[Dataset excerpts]
☆ ☆ ☆ ☆

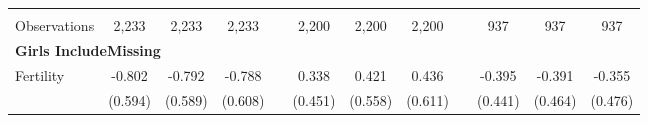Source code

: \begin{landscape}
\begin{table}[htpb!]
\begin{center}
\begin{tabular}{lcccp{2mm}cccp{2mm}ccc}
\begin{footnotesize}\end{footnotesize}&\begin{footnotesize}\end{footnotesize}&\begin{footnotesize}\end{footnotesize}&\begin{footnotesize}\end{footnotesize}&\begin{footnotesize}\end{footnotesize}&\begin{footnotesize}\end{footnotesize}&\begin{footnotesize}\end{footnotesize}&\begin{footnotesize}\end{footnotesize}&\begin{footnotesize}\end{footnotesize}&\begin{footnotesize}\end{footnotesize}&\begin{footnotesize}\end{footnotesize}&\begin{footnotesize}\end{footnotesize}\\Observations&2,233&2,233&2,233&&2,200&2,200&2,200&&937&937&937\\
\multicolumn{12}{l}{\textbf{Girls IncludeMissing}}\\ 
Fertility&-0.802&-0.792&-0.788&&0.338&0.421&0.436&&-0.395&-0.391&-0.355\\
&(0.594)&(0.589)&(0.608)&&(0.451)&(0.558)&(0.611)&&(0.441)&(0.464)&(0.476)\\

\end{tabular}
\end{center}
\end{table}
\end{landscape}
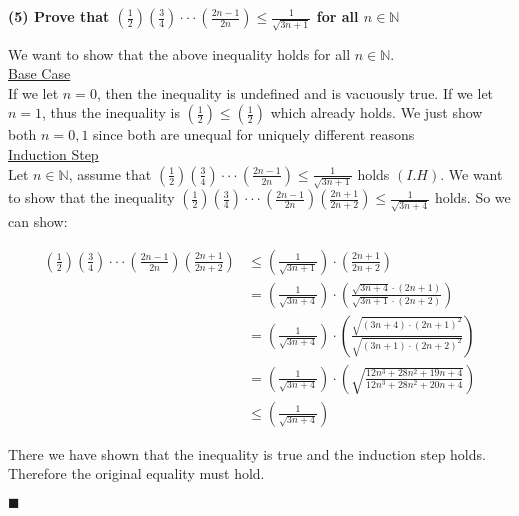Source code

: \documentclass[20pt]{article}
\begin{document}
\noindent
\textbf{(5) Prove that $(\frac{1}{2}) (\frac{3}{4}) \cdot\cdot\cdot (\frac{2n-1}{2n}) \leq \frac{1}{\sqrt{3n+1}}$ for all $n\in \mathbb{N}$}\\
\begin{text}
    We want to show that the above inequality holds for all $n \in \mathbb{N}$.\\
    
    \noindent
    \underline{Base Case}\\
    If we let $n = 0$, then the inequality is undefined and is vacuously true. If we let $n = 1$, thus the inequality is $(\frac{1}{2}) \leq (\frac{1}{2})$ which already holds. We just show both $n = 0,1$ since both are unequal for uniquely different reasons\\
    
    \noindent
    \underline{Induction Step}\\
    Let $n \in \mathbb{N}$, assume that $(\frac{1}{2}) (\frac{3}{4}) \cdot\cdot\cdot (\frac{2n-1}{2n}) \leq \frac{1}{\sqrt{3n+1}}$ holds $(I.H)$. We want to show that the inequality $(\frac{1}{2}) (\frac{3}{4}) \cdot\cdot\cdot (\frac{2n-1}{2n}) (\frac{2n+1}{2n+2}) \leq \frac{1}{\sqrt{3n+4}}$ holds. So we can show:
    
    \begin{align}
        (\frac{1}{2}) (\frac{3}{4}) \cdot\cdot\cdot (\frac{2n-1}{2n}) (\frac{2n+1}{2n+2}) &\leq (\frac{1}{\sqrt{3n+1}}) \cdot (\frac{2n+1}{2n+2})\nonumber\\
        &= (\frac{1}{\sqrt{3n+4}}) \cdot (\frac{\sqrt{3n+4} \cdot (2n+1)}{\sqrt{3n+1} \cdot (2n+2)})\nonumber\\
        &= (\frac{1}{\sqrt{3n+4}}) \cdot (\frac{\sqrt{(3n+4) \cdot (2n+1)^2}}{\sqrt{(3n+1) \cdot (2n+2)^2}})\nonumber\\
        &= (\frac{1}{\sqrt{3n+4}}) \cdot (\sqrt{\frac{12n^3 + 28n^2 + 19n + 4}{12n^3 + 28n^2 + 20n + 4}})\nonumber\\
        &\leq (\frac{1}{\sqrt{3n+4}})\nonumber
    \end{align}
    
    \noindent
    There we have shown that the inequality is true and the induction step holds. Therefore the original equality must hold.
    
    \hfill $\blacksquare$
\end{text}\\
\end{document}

☆ ☆ ☆ ☆

* [Exercise objective]:
When you copy the records above, keep every word exact and drop the pictures.

* [Result of this exercise]:
Source code

: \begin{landscape}
\begin{table}[htpb!]
\begin{center}
\begin{tabular}{lcccp{2mm}cccp{2mm}ccc}
\begin{footnotesize}\end{footnotesize}&\begin{footnotesize}\end{footnotesize}&\begin{footnotesize}\end{footnotesize}&\begin{footnotesize}\end{footnotesize}&\begin{footnotesize}\end{footnotesize}&\begin{footnotesize}\end{footnotesize}&\begin{footnotesize}\end{footnotesize}&\begin{footnotesize}\end{footnotesize}&\begin{footnotesize}\end{footnotesize}&\begin{footnotesize}\end{footnotesize}&\begin{footnotesize}\end{footnotesize}&\begin{footnotesize}\end{footnotesize}\\Observations&2,233&2,233&2,233&&2,200&2,200&2,200&&937&937&937\\
\multicolumn{12}{l}{\textbf{Girls IncludeMissing}}\\ 
Fertility&-0.802&-0.792&-0.788&&0.338&0.421&0.436&&-0.395&-0.391&-0.355\\
&(0.594)&(0.589)&(0.608)&&(0.451)&(0.558)&(0.611)&&(0.441)&(0.464)&(0.476)\\

\end{tabular}
\end{center}
\end{table}
\end{landscape}
Source code

: \documentclass[20pt]{article}
\begin{document}
\noindent
\textbf{(5) Prove that $(\frac{1}{2}) (\frac{3}{4}) \cdot\cdot\cdot (\frac{2n-1}{2n}) \leq \frac{1}{\sqrt{3n+1}}$ for all $n\in \mathbb{N}$}\\
\begin{text}
    We want to show that the above inequality holds for all $n \in \mathbb{N}$.\\
    
    \noindent
    \underline{Base Case}\\
    If we let $n = 0$, then the inequality is undefined and is vacuously true. If we let $n = 1$, thus the inequality is $(\frac{1}{2}) \leq (\frac{1}{2})$ which already holds. We just show both $n = 0,1$ since both are unequal for uniquely different reasons\\
    
    \noindent
    \underline{Induction Step}\\
    Let $n \in \mathbb{N}$, assume that $(\frac{1}{2}) (\frac{3}{4}) \cdot\cdot\cdot (\frac{2n-1}{2n}) \leq \frac{1}{\sqrt{3n+1}}$ holds $(I.H)$. We want to show that the inequality $(\frac{1}{2}) (\frac{3}{4}) \cdot\cdot\cdot (\frac{2n-1}{2n}) (\frac{2n+1}{2n+2}) \leq \frac{1}{\sqrt{3n+4}}$ holds. So we can show:
    
    \begin{align}
        (\frac{1}{2}) (\frac{3}{4}) \cdot\cdot\cdot (\frac{2n-1}{2n}) (\frac{2n+1}{2n+2}) &\leq (\frac{1}{\sqrt{3n+1}}) \cdot (\frac{2n+1}{2n+2})\nonumber\\
        &= (\frac{1}{\sqrt{3n+4}}) \cdot (\frac{\sqrt{3n+4} \cdot (2n+1)}{\sqrt{3n+1} \cdot (2n+2)})\nonumber\\
        &= (\frac{1}{\sqrt{3n+4}}) \cdot (\frac{\sqrt{(3n+4) \cdot (2n+1)^2}}{\sqrt{(3n+1) \cdot (2n+2)^2}})\nonumber\\
        &= (\frac{1}{\sqrt{3n+4}}) \cdot (\sqrt{\frac{12n^3 + 28n^2 + 19n + 4}{12n^3 + 28n^2 + 20n + 4}})\nonumber\\
        &\leq (\frac{1}{\sqrt{3n+4}})\nonumber
    \end{align}
    
    \noindent
    There we have shown that the inequality is true and the induction step holds. Therefore the original equality must hold.
    
    \hfill $\blacksquare$
\end{text}\\
\end{document}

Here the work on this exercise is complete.